NIAGARA-ON-THE-LAKE It is, at first blush, most definitely not the kind of theatre one might expect to find on the boards in this quaint little bastion of white upper-middle class complacency. But then again, for the past 50 summers, the stages of the Shaw Festival have often given themselves over to ideas and plays that were considered shocking and controversial — at least when they first hit the stage.

But in programming her new Studio Theatre over the last several years, artistic director Jackie Maxwell has played up the controversy by ensuring Topdog/Underdog hits the stage well before its best-before date has passed. And even by those lights, Suzan-Lori Parks' Pulitzer Prize-winner is so fresh that it is still steaming, despite the fact that it premièred in 2001 — a heaping theatrical plate of viscera, still pulsing with life, ripped from the underbelly of America and served up whole for audiences largely unaccustomed to its cadences and flavours.

It is, needless to say, rich fare. Set in a single room in a squalid boarding house in an unnamed American city, it is the tale of two brothers seemingly trapped in a downward spiral since birth, when their father, in a fit of macabre whimsy, decided to name his black sons Lincoln (played by Nigel Shawn Williams) and Booth (played by Kevin Hanchard). Having been abandoned by both their parents at a young age, the brothers have joined forces to try to survive, brought together after Lincoln's wife also walked out on him. Lincoln, for his part, has taken a page from the hero of Parks' America Play and is earning a subsistence wage playing the great emancipator for whom he is named, appearing daily in white-face, top hat and fake beard at a local arcade where patrons pay good money to re-enact one of the most famous assassinations in American history.

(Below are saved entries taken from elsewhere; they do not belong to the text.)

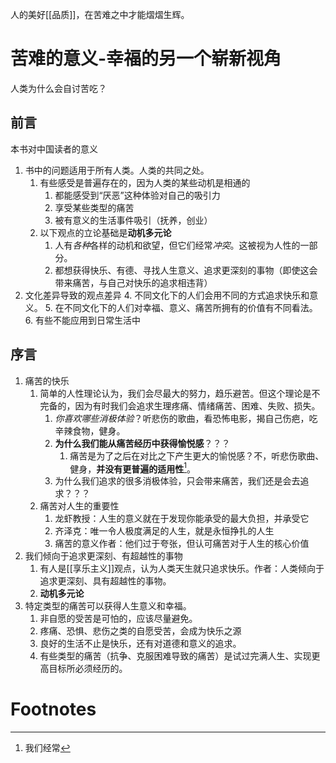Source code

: 人的美好[[品质]]，在苦难之中才能熠熠生辉。

# 苦难的意义-幸福的另一个崭新视角
人类为什么会自讨苦吃？
## 前言
本书对中国读者的意义
1. 书中的问题适用于所有人类。人类的共同之处。
	1. 有些感受是普遍存在的，因为人类的某些动机是相通的
		1. 都能感受到“厌恶”这种体验对自己的吸引力
		2. 享受某些类型的痛苦
		3. 被有意义的生活事件吸引（抚养，创业）
	2. 以下观点的立论基础是**动机多元论**
		1. 人有*各种*各样的动机和欲望，但它们经常*冲突*。这被视为人性的一部分。
		2. 都想获得快乐、有德、寻找人生意义、追求更深刻的事物（即使这会带来痛苦，与自己对快乐的追求相违背）
2. 文化差异导致的观点差异
	4. 不同文化下的人们会用不同的方式追求快乐和意义。
	5. 在不同文化下的人们对幸福、意义、痛苦所拥有的价值有不同看法。
	6. 有些不能应用到日常生活中
## 序言
1. 痛苦的快乐
	1. 简单的人性理论认为，我们会尽最大的努力，趋乐避苦。但这个理论是不完备的，因为有时我们会追求生理疼痛、情绪痛苦、困难、失败、损失。
		1. *你喜欢哪些消极体验*？听悲伤的歌曲，看恐怖电影，揭自己伤疤，吃辛辣食物，健身。
		2. **为什么我们能从痛苦经历中获得愉悦感**？？？
			1. 痛苦是为了之后在对比之下产生更大的愉悦感？不，听悲伤歌曲、健身，**并没有更普遍的适用性**[^1]。
		3. 为什么我们追求的很多消极体验，只会带来痛苦，我们还是会去追求？？？
	2. 痛苦对人生的重要性
		1. 龙虾教授：人生的意义就在于发现你能承受的最大负担，并承受它
		2. 齐泽克：唯一令人极度满足的人生，就是永恒挣扎的人生
		3. 痛苦的意义作者：他们过于夸张，但认可痛苦对于人生的核心价值
2. 我们倾向于追求更深刻、有超越性的事物
	1. 有人是[[享乐主义]]观点，认为人类天生就只追求快乐。作者：人类倾向于追求更深刻、具有超越性的事物。
	2. **动机多元论** 
3. 特定类型的痛苦可以获得人生意义和幸福。
	1. 非自愿的受苦是可怕的，应该尽量避免。
	2. 疼痛、恐惧、悲伤之类的自愿受苦，会成为快乐之源
	3. 良好的生活不止是快乐，还有对道德和意义的追求。
	4. 有些类型的痛苦（抗争、克服困难导致的痛苦）是试过完满人生、实现更高目标所必须经历的。
# Footnotes

[^1]: 我们经常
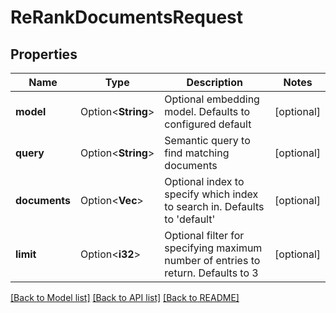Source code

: # ReRankDocumentsRequest

## Properties

Name | Type | Description | Notes
------------ | ------------- | ------------- | -------------
**model** | Option<**String**> | Optional embedding model. Defaults to configured default | [optional]
**query** | Option<**String**> | Semantic query to find matching documents | [optional]
**documents** | Option<**Vec<String>**> | Optional index to specify which index to search in. Defaults to 'default' | [optional]
**limit** | Option<**i32**> | Optional filter for specifying maximum number of entries to return. Defaults to 3 | [optional]

[[Back to Model list]](../README.md#documentation-for-models) [[Back to API list]](../README.md#documentation-for-api-endpoints) [[Back to README]](../README.md)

Booth, for his part, manages the money Lincoln brings home, making up for any shortfalls by shoplifting everything from shoes to champagne along the way. To wile away the hours, he alternately dreams of ascending the dizzying heights Lincoln once occupied as the local king of three card monte, and of reuniting with the lovely and now resolutely absent Grace. For the present, he fills the void Grace has left in his life with fantasies fueled by a range of girly magazines he has stolen and hidden beneath his cot.

In a story that careers in dizzying fashion between love and hate, hope and despair, Parks makes the language king, picking up the cast-off argot of the street and shaping and polishing it to a profanely poetic sheen that catches in the heart even while it dances in the ear. And in bringing that language to life, director Philip Akin and his two hugely talented players make the most of it, filling Camellia Koo's sprawling set with edgy, often pulsing life as they ride Parks' seesaw of despair.

For those accustomed to the kind of theatre that is content to examine how things once were, Topdog/Underdog will almost certainly represent a major stretch. But for those who prefer that their theatre examine the world the way it is, this is a banquet that shouldn't be missed.